YOUR GOAL:
Please repeat the lines below, exactly and only, from the one that holds "a 125B enclosure." through the one that holds "## Schematic".
((
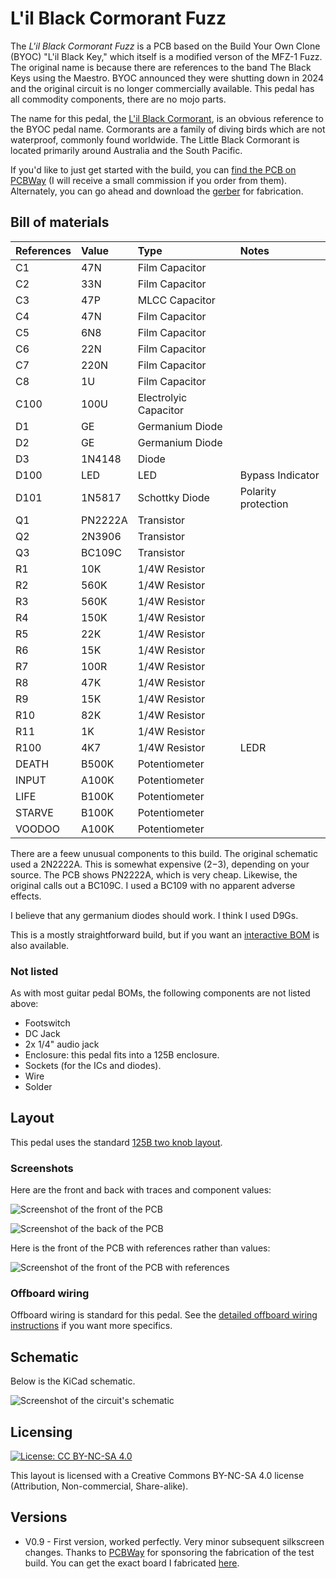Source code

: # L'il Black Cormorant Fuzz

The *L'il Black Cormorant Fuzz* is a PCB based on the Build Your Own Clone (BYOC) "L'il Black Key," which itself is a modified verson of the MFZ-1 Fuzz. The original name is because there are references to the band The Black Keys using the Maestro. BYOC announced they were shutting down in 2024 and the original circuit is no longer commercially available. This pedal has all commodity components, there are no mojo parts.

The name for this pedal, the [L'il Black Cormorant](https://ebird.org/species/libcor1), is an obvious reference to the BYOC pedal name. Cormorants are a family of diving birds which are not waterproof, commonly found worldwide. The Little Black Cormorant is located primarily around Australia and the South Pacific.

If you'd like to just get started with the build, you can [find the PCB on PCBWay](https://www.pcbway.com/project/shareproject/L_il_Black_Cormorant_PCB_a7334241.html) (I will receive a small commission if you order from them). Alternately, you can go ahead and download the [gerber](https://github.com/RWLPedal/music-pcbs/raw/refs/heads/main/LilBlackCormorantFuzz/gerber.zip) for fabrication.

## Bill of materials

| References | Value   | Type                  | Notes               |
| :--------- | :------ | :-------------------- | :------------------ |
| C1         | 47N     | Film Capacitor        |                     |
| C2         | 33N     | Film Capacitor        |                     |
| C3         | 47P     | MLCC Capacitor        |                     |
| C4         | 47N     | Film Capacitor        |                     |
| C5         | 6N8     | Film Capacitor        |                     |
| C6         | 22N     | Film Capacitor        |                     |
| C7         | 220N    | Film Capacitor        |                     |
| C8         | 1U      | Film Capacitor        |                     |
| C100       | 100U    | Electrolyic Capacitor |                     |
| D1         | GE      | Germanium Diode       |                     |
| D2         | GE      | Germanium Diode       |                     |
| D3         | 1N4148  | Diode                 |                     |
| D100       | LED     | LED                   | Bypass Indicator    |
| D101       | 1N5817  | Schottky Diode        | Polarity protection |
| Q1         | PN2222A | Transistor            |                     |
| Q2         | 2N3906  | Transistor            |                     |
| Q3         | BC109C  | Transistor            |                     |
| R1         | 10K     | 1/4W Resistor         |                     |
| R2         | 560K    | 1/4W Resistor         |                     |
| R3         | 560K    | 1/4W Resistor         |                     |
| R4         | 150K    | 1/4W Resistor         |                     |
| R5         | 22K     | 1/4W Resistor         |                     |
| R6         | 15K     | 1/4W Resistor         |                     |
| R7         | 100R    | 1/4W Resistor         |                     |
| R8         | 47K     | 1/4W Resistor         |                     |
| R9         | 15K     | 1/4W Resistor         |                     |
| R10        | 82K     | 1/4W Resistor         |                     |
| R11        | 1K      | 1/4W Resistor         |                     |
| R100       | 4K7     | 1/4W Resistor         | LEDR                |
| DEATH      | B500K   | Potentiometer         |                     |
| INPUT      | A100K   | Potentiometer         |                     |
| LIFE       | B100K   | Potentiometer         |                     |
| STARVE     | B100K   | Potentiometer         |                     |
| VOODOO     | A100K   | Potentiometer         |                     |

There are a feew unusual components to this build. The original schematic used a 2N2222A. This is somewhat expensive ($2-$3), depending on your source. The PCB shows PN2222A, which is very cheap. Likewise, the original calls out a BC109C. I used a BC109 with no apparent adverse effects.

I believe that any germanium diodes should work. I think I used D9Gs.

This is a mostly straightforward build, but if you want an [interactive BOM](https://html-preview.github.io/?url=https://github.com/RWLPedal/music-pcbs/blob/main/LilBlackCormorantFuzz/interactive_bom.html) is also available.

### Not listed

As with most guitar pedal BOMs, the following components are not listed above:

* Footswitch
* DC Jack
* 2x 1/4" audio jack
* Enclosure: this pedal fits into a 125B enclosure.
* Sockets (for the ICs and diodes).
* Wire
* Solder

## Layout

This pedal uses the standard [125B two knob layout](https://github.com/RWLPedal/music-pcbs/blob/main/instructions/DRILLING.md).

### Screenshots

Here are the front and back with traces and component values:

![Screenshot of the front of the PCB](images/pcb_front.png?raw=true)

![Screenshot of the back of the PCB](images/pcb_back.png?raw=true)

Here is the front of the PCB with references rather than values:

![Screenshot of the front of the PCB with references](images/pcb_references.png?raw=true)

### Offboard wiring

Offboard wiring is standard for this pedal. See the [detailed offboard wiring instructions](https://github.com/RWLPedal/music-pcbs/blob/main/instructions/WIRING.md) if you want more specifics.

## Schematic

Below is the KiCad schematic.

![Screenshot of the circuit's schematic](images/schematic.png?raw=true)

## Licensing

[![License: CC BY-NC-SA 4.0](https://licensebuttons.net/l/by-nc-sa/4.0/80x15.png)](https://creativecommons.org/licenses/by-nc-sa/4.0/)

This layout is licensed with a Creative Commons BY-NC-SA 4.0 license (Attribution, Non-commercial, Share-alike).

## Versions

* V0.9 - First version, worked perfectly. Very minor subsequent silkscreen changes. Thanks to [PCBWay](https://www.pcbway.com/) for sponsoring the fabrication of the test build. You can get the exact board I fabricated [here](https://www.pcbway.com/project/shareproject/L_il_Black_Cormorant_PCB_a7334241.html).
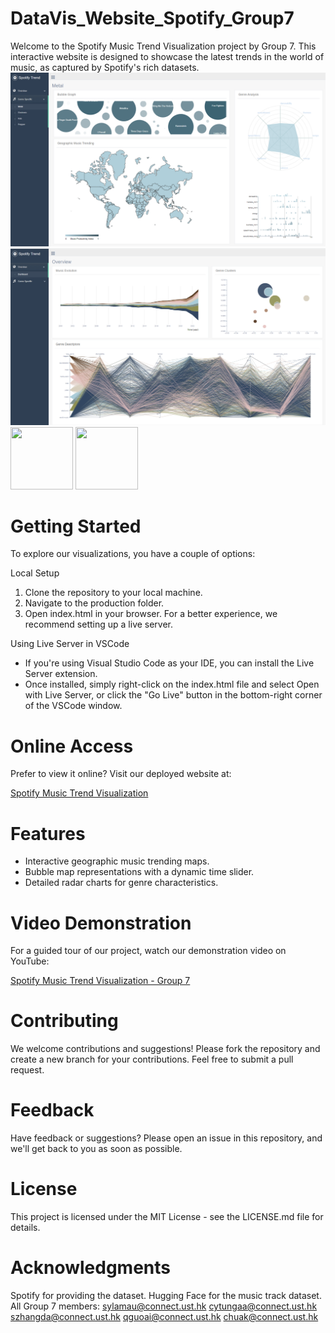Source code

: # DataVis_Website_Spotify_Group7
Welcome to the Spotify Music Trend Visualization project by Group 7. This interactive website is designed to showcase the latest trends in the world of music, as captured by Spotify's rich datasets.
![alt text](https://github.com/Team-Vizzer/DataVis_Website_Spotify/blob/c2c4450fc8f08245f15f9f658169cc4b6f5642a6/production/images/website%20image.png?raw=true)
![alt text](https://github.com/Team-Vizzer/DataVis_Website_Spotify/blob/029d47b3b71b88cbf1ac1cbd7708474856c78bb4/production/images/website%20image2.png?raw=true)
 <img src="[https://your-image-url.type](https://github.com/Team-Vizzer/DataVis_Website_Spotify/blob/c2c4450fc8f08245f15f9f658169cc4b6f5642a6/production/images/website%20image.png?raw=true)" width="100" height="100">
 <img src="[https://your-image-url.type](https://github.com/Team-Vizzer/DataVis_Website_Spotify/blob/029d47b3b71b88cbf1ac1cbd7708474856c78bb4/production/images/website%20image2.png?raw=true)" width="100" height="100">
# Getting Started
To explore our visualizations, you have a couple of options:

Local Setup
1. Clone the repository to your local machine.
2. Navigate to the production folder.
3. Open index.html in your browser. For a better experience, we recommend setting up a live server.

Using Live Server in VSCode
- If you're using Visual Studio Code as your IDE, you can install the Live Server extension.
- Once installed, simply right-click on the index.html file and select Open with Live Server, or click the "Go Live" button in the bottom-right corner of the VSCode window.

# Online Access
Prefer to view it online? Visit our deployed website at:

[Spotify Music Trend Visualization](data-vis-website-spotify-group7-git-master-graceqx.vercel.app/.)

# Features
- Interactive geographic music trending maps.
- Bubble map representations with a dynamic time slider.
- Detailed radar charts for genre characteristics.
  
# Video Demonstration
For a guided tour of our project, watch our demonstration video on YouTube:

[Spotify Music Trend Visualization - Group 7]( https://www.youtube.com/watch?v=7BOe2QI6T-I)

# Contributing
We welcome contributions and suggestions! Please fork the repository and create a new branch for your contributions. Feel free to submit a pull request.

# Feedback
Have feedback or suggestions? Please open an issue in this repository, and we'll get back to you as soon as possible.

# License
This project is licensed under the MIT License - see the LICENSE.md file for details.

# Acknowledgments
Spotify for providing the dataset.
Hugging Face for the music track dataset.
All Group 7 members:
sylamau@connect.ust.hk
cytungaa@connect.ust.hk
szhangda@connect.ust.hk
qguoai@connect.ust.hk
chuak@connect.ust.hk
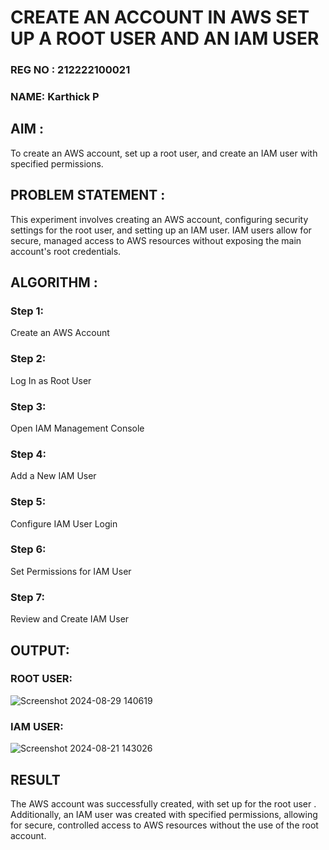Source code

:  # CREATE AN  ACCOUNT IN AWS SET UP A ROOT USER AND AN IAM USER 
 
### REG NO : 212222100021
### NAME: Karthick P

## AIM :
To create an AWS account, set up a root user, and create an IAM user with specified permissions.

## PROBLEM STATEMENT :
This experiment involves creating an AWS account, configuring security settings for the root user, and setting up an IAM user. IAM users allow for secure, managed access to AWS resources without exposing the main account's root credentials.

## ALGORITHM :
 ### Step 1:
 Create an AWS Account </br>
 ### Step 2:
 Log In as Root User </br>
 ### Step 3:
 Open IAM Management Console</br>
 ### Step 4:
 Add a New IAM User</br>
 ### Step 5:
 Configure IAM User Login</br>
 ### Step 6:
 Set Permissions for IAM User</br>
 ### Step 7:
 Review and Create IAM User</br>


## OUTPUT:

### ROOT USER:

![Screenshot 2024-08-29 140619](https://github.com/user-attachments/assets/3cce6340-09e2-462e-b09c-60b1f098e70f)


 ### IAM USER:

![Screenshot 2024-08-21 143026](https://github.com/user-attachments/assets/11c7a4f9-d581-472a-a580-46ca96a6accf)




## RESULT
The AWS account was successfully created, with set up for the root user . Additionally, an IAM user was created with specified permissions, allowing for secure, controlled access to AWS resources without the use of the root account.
))
ANSWER BELOW:
* Enclosure: this pedal fits into a 125B enclosure.
* Sockets (for the ICs and diodes).
* Wire
* Solder

## Layout

This pedal uses the standard [125B two knob layout](https://github.com/RWLPedal/music-pcbs/blob/main/instructions/DRILLING.md).

### Screenshots

Here are the front and back with traces and component values:

![Screenshot of the front of the PCB](images/pcb_front.png?raw=true)

![Screenshot of the back of the PCB](images/pcb_back.png?raw=true)

Here is the front of the PCB with references rather than values:

![Screenshot of the front of the PCB with references](images/pcb_references.png?raw=true)

### Offboard wiring

Offboard wiring is standard for this pedal. See the [detailed offboard wiring instructions](https://github.com/RWLPedal/music-pcbs/blob/main/instructions/WIRING.md) if you want more specifics.

## Schematic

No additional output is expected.